Stored entries
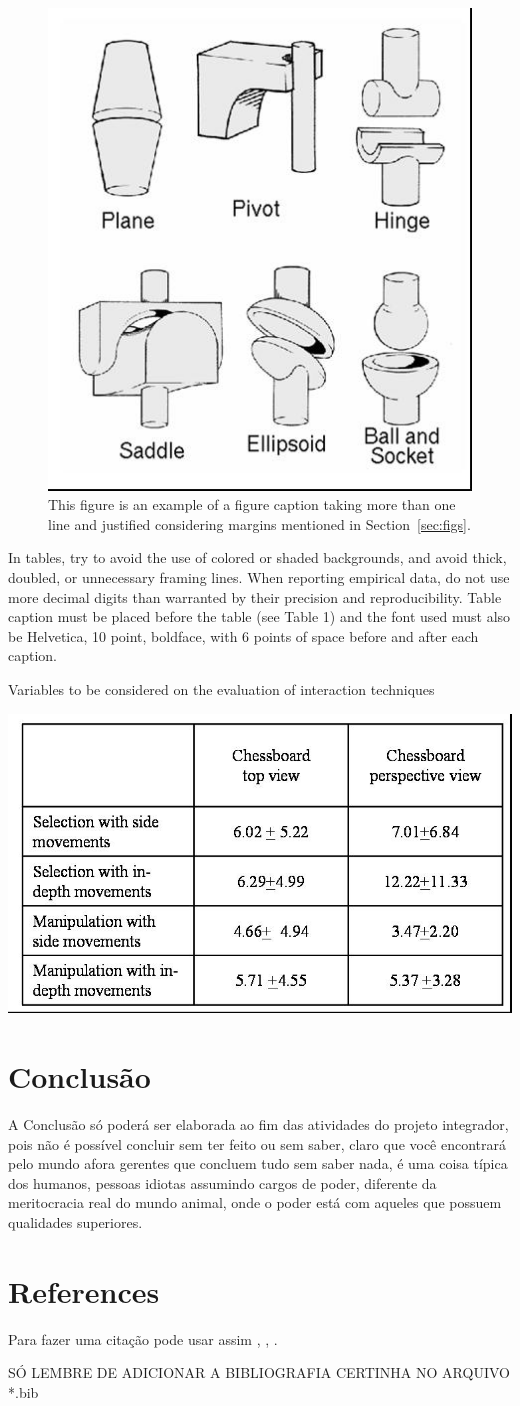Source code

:\documentclass[12pt]{article}
\begin{document}
\begin{figure}[ht]
\centering
\includegraphics[width=.3\textwidth]{fig2.jpg}
\caption{This figure is an example of a figure caption taking more than one
  line and justified considering margins mentioned in Section~\ref{sec:figs}.}
\label{fig:exampleFig2}
\end{figure}

In tables, try to avoid the use of colored or shaded backgrounds, and avoid
thick, doubled, or unnecessary framing lines. When reporting empirical data,
do not use more decimal digits than warranted by their precision and
reproducibility. Table caption must be placed before the table (see Table 1)
and the font used must also be Helvetica, 10 point, boldface, with 6 points of
space before and after each caption.

\begin{table}[ht]
\centering
\caption{Variables to be considered on the evaluation of interaction
  techniques}
\label{tab:exTable1}
\includegraphics[width=.7\textwidth]{table.jpg}
\end{table}

\section{Conclusão}

A Conclusão só poderá ser elaborada ao fim das atividades do projeto integrador, pois não é possível concluir sem ter feito ou sem saber, claro que você encontrará pelo mundo afora gerentes que concluem tudo sem saber nada, é uma coisa típica dos humanos, pessoas idiotas assumindo cargos de poder, diferente da meritocracia real do mundo animal, onde o poder está com aqueles que possuem qualidades superiores.

\section{References}

Para fazer uma citação pode usar assim \cite{barbosa:97},
\cite{boulic:91}, \cite{barbosa:97}.

SÓ LEMBRE DE ADICIONAR A BIBLIOGRAFIA CERTINHA NO ARQUIVO *.bib



\end{document}
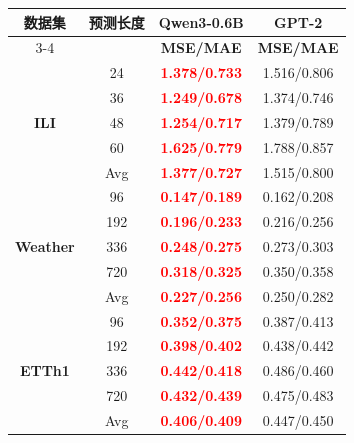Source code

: \begin{table}[H]
\centering
\scriptsize
\setlength{\tabcolsep}{3.2pt}
\renewcommand{\arraystretch}{0.96}
\setlength{\aboverulesep}{0.3ex}
\setlength{\belowrulesep}{0.3ex}
\label{tab:chap3-qwen-gpt2}
\begin{tabular}{c|c|c|c}
\toprule
\multirow{2}{*}{\textbf{数据集}} &
\multirow{2}{*}{\textbf{预测长度}} &
\textbf{Qwen3-0.6B} &
\textbf{GPT-2} \\
\cmidrule(lr){3-4}
& & \textbf{MSE/MAE} & \textbf{MSE/MAE} \\
\midrule
\multirow{5}{*}{\textbf{ILI}}
& 24 & \textbf{\textcolor{red}{1.378/0.733}} & 1.516/0.806 \\
& 36 & \textbf{\textcolor{red}{1.249/0.678}} & 1.374/0.746 \\
& 48 & \textbf{\textcolor{red}{1.254/0.717}} & 1.379/0.789 \\
& 60 & \textbf{\textcolor{red}{1.625/0.779}} & 1.788/0.857 \\
& Avg & \textbf{\textcolor{red}{1.377/0.727}} & 1.515/0.800 \\
\midrule
\multirow{5}{*}{\textbf{Weather}}
& 96 & \textbf{\textcolor{red}{0.147/0.189}} & 0.162/0.208 \\
& 192 & \textbf{\textcolor{red}{0.196/0.233}} & 0.216/0.256 \\
& 336 & \textbf{\textcolor{red}{0.248/0.275}} & 0.273/0.303 \\
& 720 & \textbf{\textcolor{red}{0.318/0.325}} & 0.350/0.358 \\
& Avg & \textbf{\textcolor{red}{0.227/0.256}} & 0.250/0.282 \\
\midrule
\multirow{5}{*}{\textbf{ETTh1}}
& 96 & \textbf{\textcolor{red}{0.352/0.375}} & 0.387/0.413 \\
& 192 & \textbf{\textcolor{red}{0.398/0.402}} & 0.438/0.442 \\
& 336 & \textbf{\textcolor{red}{0.442/0.418}} & 0.486/0.460 \\
& 720 & \textbf{\textcolor{red}{0.432/0.439}} & 0.475/0.483 \\
& Avg & \textbf{\textcolor{red}{0.406/0.409}} & 0.447/0.450 \\
\bottomrule
\end{tabular}
\end{table}

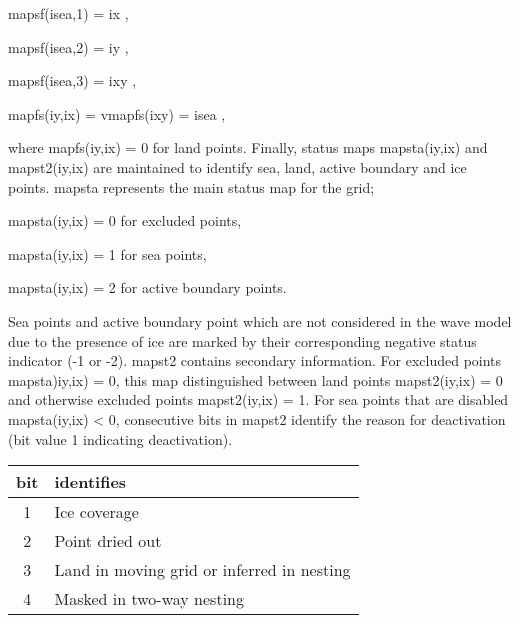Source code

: \vspace{\baselineskip}
\centerline{\F mapsf(isea,1) = ix ,}
\centerline{\F mapsf(isea,2) = iy ,}
\centerline{\F mapsf(isea,3) = ixy ,}
\centerline{\F mapfs(iy,ix) = vmapfs(ixy) = isea ,}
\vspace{\baselineskip}




\noindent
where {\F mapfs(iy,ix) = 0} for land points. Finally, status maps {\F
mapsta(iy,ix)} and {\F mapst2(iy,ix)} are maintained to identify sea, land,
active boundary and ice points. {\F mapsta} represents the main status
map for the grid;

\vspace{\baselineskip} \noindent
\strut \hspace{25mm} {\F mapsta(iy,ix) = 0} \hspace{10mm} for excluded points, \\
\strut \hspace{25mm} {\F mapsta(iy,ix) = 1} \hspace{10mm} for sea points, \\
\strut \hspace{25mm} {\F mapsta(iy,ix) = 2} \hspace{10mm} for active boundary points.

\vspace{\baselineskip}

Sea points and active boundary point which are not considered in the wave
model due to the presence of ice are marked by their corresponding negative
status indicator (-1 or -2). {\F mapst2} contains secondary information. For
excluded points {\F mapsta)iy,ix) = 0}, this map distinguished between land
points {\F mapst2(iy,ix) = 0} and otherwise excluded points {\F mapst2(iy,ix)
= 1}. For sea points that are disabled {\F mapsta(iy,ix) < 0}, consecutive
bits in {\F mapst2} identify the reason for deactivation (bit value 1
indicating deactivation).

\begin{center} \begin{tabular}{cl}
 bit & identifies \\ \hline
  1  & Ice coverage     \\
  2  & Point dried out  \\
  3  & Land in moving grid or inferred in nesting \\
  4  & Masked in two-way nesting
\end{tabular} \end{center}


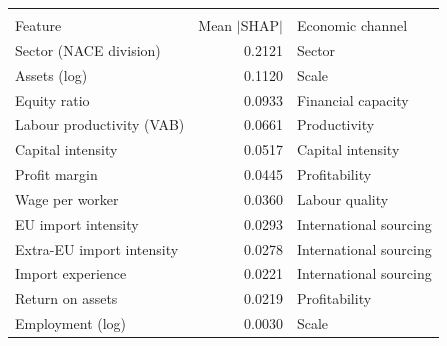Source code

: \begin{table}[!ht]
 \label{tab:shap_importance}
\centering
\begin{tabular}{lrl}
\hline
 & & \\
Feature & Mean $|$SHAP$|$ & Economic channel \\
\hline
Sector (NACE division) & 0.2121 & Sector \\
Assets (log) & 0.1120 & Scale \\
Equity ratio & 0.0933 & Financial capacity \\
Labour productivity (VAB) & 0.0661 & Productivity \\
Capital intensity & 0.0517 & Capital intensity \\
Profit margin & 0.0445 & Profitability \\
Wage per worker & 0.0360 & Labour quality \\
EU import intensity & 0.0293 & International sourcing \\
Extra-EU import intensity & 0.0278 & International sourcing \\
Import experience & 0.0221 & International sourcing \\
Return on assets & 0.0219 & Profitability \\
Employment (log) & 0.0030 & Scale \\
\hline
\end{tabular}
\end{table}
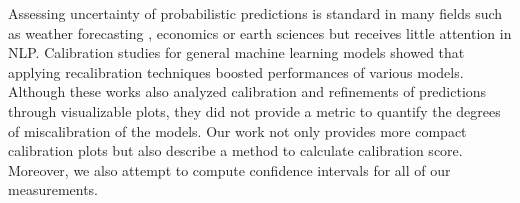 Assessing uncertainty of probabilistic predictions is standard in many fields such as weather forecasting \citep{murphy1993good}, economics \citep{canova1994statistical, cooley1997calibrated} or earth sciences \citep{oreskes1994verification} but receives little attention in NLP. Calibration studies for general machine learning models \cite{niculescu2005predicting, caruana2006empirical} showed that applying recalibration techniques boosted performances of various models. Although these works also analyzed calibration and refinements of predictions through visualizable plots, they did not provide a metric to quantify the degrees of miscalibration of the models. Our work not only provides more compact calibration plots but also describe a method to calculate calibration score. Moreover, we also attempt to compute confidence intervals for all of our measurements.  




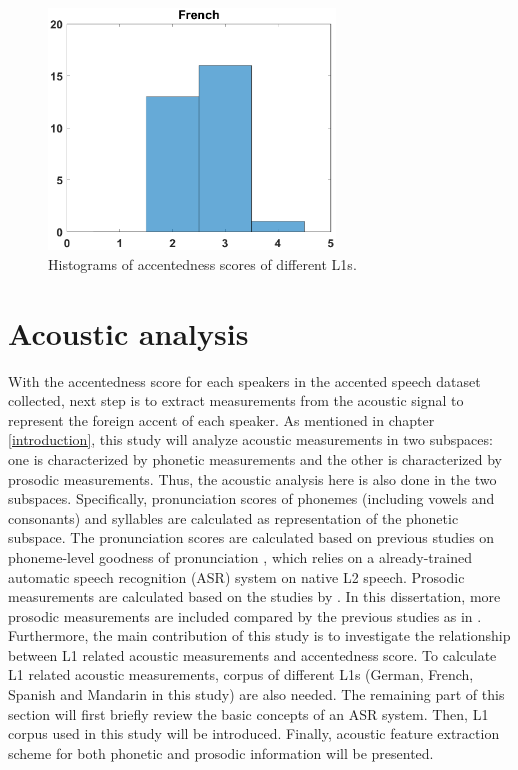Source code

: \begin{figure}[h]
\begin{minipage}[t]{0.5\linewidth}
        \end{minipage}%
        \begin{minipage}[t]{0.5\linewidth}
        \centering
            \includegraphics[width=3in]{figures/French_hist.eps}
        \end{minipage}%
        \caption{Histograms of accentedness scores of different L1s.}
        \centering
        \label{fig0}
     \end{figure}

\section{Acoustic analysis}

With the accentedness score for each speakers in the accented speech dataset collected, next step is to extract measurements from the acoustic signal to represent the foreign accent of each speaker. As mentioned in chapter \ref{introduction}, this study will analyze acoustic measurements in two subspaces: one is characterized by phonetic measurements and the other is characterized by prosodic measurements. Thus, the acoustic analysis here is also done in the two subspaces. Specifically, pronunciation scores of phonemes (including vowels and consonants) and syllables are calculated as representation of the phonetic subspace. The pronunciation scores are calculated based on previous studies on phoneme-level goodness of pronunciation \citep{witt2000phone}, which relies on a already-trained automatic speech recognition (ASR) system on native L2 speech. Prosodic measurements are calculated based on the studies by \cite{ramus1999correlates,grabe2002durational}. In this dissertation, more prosodic measurements are included compared by the previous studies as in \citep{lai2013applying}. Furthermore, the main contribution of this study is to investigate the relationship between L1 related acoustic measurements and accentedness score. To calculate L1 related acoustic measurements, corpus of different L1s (German, French, Spanish and Mandarin in this study) are also needed. The remaining part of this section will first briefly review the basic concepts of an ASR system. Then, L1 corpus used in this study will be introduced. Finally, acoustic feature extraction scheme for both phonetic and prosodic information will be presented.

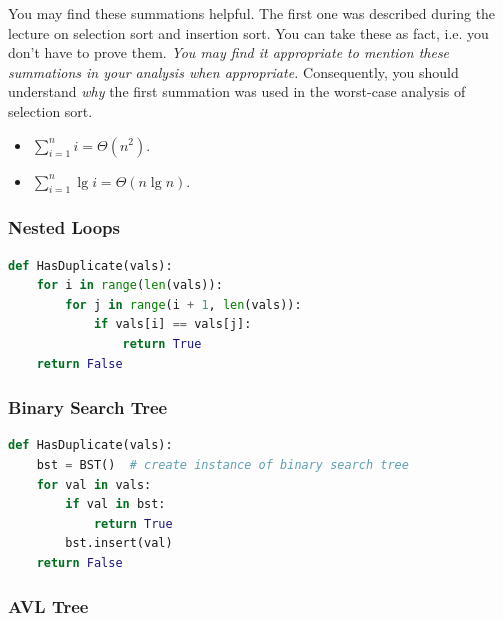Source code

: \documentclass{article}
\begin{document}
You may find these summations helpful. The first one was described during the lecture on selection sort and insertion sort. You can take these as fact, i.e. you don't have to prove them. \textit{You may find it appropriate to mention these summations in your analysis when appropriate.} Consequently, you should understand \textit{why} the first summation was used in the worst-case analysis of selection sort.

\begin{itemize}
\item $\sum\limits_{i=1}^{n} i = \Theta(n^2)$.
\item $\sum\limits_{i=1}^{n} \lg i = \Theta(n \lg n)$.
\end{itemize}

\subsubsection{Nested Loops}

\begin{lstlisting}[language=Python]
def HasDuplicate(vals):
    for i in range(len(vals)):
        for j in range(i + 1, len(vals)):
            if vals[i] == vals[j]:
                return True
    return False
\end{lstlisting}

\begin{mdframed}
\vspace{3em}
\end{mdframed}

\subsubsection{Binary Search Tree}

\begin{lstlisting}[language=Python]
def HasDuplicate(vals):
    bst = BST()  # create instance of binary search tree
    for val in vals:
        if val in bst:
            return True
        bst.insert(val)
    return False
\end{lstlisting}

\begin{mdframed}
\vspace{3em}
\end{mdframed}

\subsubsection{AVL Tree}
\end{document}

▶ Task:
Repeat exactly the lines above, beginning at the one containing "status indicator (-1" and ending at the one containing "Sector (NACE division) & 0.2121 & Sector \\". Do not carry over any pictures.

▶ Problem solution:
status indicator (-1 or -2). {\F mapst2} contains secondary information. For
excluded points {\F mapsta)iy,ix) = 0}, this map distinguished between land
points {\F mapst2(iy,ix) = 0} and otherwise excluded points {\F mapst2(iy,ix)
= 1}. For sea points that are disabled {\F mapsta(iy,ix) < 0}, consecutive
bits in {\F mapst2} identify the reason for deactivation (bit value 1
indicating deactivation).

\begin{center} \begin{tabular}{cl}
 bit & identifies \\ \hline
  1  & Ice coverage     \\
  2  & Point dried out  \\
  3  & Land in moving grid or inferred in nesting \\
  4  & Masked in two-way nesting
\end{tabular} \end{center}


Source code

: \begin{table}[!ht]
 \label{tab:shap_importance}
\centering
\begin{tabular}{lrl}
\hline
 & & \\
Feature & Mean $|$SHAP$|$ & Economic channel \\
\hline
Sector (NACE division) & 0.2121 & Sector \\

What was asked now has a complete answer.